# Thank You Skyler.......



## Penny & Maggie's Mom (Oct 4, 2007)

Hugs to you Steve. You are such a blessing to all of us. Thanks for all you do and all the important lessons you remind us of. Play hard sweet Skyler........ and thanks for sharing your Dad.


----------



## Rob's GRs (Feb 25, 2007)

Time can go by quickly but the love and memories you have of Skyler will never fade in time.


----------



## goldensmum (Oct 23, 2007)

A lovely tribute to Skyler - sending hugs and best wishes

Run free, play hard and sleep softly Skyler


----------



## maggie1951 (Apr 20, 2007)

That was lovely Steve it made me cry


----------



## AlanK (Jun 28, 2008)

Steve......You honor him well!


----------



## HovawartMom (Aug 10, 2006)

Beautiful tribute of an amazing dog!.


----------



## Thor0918 (Feb 28, 2008)

Steve, you make me smile! Bless you!


----------



## BeauShel (May 20, 2007)

The love you shared shines on in your tribute to Skylar. He sounds like an amazing dog. I am sure that Hooch is playing with him until you can be together again.


----------



## Jackson'sMom (Oct 13, 2007)

Beautiful dog, beautiful tribute. I'm sure he's very proud of all you do to help his less fortunate brothers and sisters.


----------



## Angel_Kody (Feb 27, 2007)

Thinking of you and Skyer today................................


----------



## Debles (Sep 6, 2007)

Your tribute and attitude is a role model to us all Steve.
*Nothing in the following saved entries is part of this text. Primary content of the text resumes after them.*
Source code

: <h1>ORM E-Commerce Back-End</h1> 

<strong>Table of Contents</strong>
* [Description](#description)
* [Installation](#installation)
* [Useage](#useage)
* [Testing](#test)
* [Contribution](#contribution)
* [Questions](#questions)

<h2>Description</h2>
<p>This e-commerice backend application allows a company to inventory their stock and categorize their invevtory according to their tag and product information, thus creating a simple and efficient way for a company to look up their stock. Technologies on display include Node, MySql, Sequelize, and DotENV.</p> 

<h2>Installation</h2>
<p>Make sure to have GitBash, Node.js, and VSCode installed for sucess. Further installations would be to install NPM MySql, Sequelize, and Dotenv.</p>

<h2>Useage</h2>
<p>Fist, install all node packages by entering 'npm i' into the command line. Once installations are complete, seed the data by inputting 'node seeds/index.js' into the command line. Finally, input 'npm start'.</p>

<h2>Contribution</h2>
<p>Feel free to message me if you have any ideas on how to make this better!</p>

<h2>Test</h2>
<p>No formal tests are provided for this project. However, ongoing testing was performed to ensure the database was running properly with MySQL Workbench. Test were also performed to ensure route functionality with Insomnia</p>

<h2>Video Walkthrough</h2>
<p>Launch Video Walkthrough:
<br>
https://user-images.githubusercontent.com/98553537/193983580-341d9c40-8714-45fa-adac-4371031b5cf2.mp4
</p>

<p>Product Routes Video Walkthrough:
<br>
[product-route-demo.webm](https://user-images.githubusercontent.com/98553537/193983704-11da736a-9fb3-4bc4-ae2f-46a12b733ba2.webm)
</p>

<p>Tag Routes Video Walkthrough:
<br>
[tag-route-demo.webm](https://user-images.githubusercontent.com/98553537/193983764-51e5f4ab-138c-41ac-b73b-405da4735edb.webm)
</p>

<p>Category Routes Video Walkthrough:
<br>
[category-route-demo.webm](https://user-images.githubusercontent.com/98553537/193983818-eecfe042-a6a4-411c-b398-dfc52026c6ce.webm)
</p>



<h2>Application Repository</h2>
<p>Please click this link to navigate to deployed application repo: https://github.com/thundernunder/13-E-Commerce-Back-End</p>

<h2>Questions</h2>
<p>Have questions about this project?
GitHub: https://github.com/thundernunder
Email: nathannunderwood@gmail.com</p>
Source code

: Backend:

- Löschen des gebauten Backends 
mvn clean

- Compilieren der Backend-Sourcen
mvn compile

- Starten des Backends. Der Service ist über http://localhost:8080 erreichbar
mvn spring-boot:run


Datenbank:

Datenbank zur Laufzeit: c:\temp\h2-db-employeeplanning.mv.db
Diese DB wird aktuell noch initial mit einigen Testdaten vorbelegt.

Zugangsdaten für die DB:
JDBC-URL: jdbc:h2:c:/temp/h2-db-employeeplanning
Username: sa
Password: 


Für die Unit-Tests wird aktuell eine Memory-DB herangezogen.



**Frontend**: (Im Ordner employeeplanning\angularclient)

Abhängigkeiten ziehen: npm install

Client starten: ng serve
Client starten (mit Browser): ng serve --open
Skyler was very lucky to have you as a dad.


----------



## GoldenDaisy (Jul 16, 2007)

A beautiful tribute to Skyler, My thoughts are with you today.


----------



## 3 goldens (Sep 30, 2005)

Oh, Stve, my heart is heavy and sad with yours. Our boys are so missed.


----------



## T&T (Feb 28, 2008)




----------



## TriplePinesFarm (Sep 15, 2007)

Steve:
I had to shed a tear over that beautiful tribute. I can imagine that today is a very difficult one, and yet what a joy to have known & loved that wonderful dog, and to have been blessed to have him in your life. Obviously there was a reason he was sent to you.
God bless you today as you remember your sweet boy, Skyler.


----------



## daisydogmom (Feb 26, 2007)

Thinking of you today, Steve. <<<HUGS>>>


----------



## desilu (Nov 2, 2006)

Sweet Skyler. I know he is playing hard at the Bridge . . .


----------



## Heidi36oh (Feb 27, 2007)

Thinking of you today, Steve.

Beautiful tribute to Skyler, I so much know how you feel!


----------



## Oaklys Dad (Dec 28, 2005)

Great slideshow in memory of your boy. No dry eyes here. Skyler was a very special pup. He is romping with some very great company now.


----------



## Miss Happy (Dec 22, 2007)

Thank you for sharing the video - Skyler was special.


----------



## Hudson (May 18, 2005)

*Wonderful tribute*

Steve a loving tribute to your beautiful Skyler, thank you for sharing with us.
Skyler is running free and I am sure Hooch has visited all our lost babies at the bridge.


----------



## twinny41 (Feb 13, 2008)

Beautiful tribute to your Skyler. We all know how much he means to you and through him some of us now have the most beautiful tributes to our own bridge dogs, in your photo's. God Bless


----------



## cham (Feb 21, 2008)

Very moving... Obviously Skylar knew what he was doing when he chose you to be his dad.


----------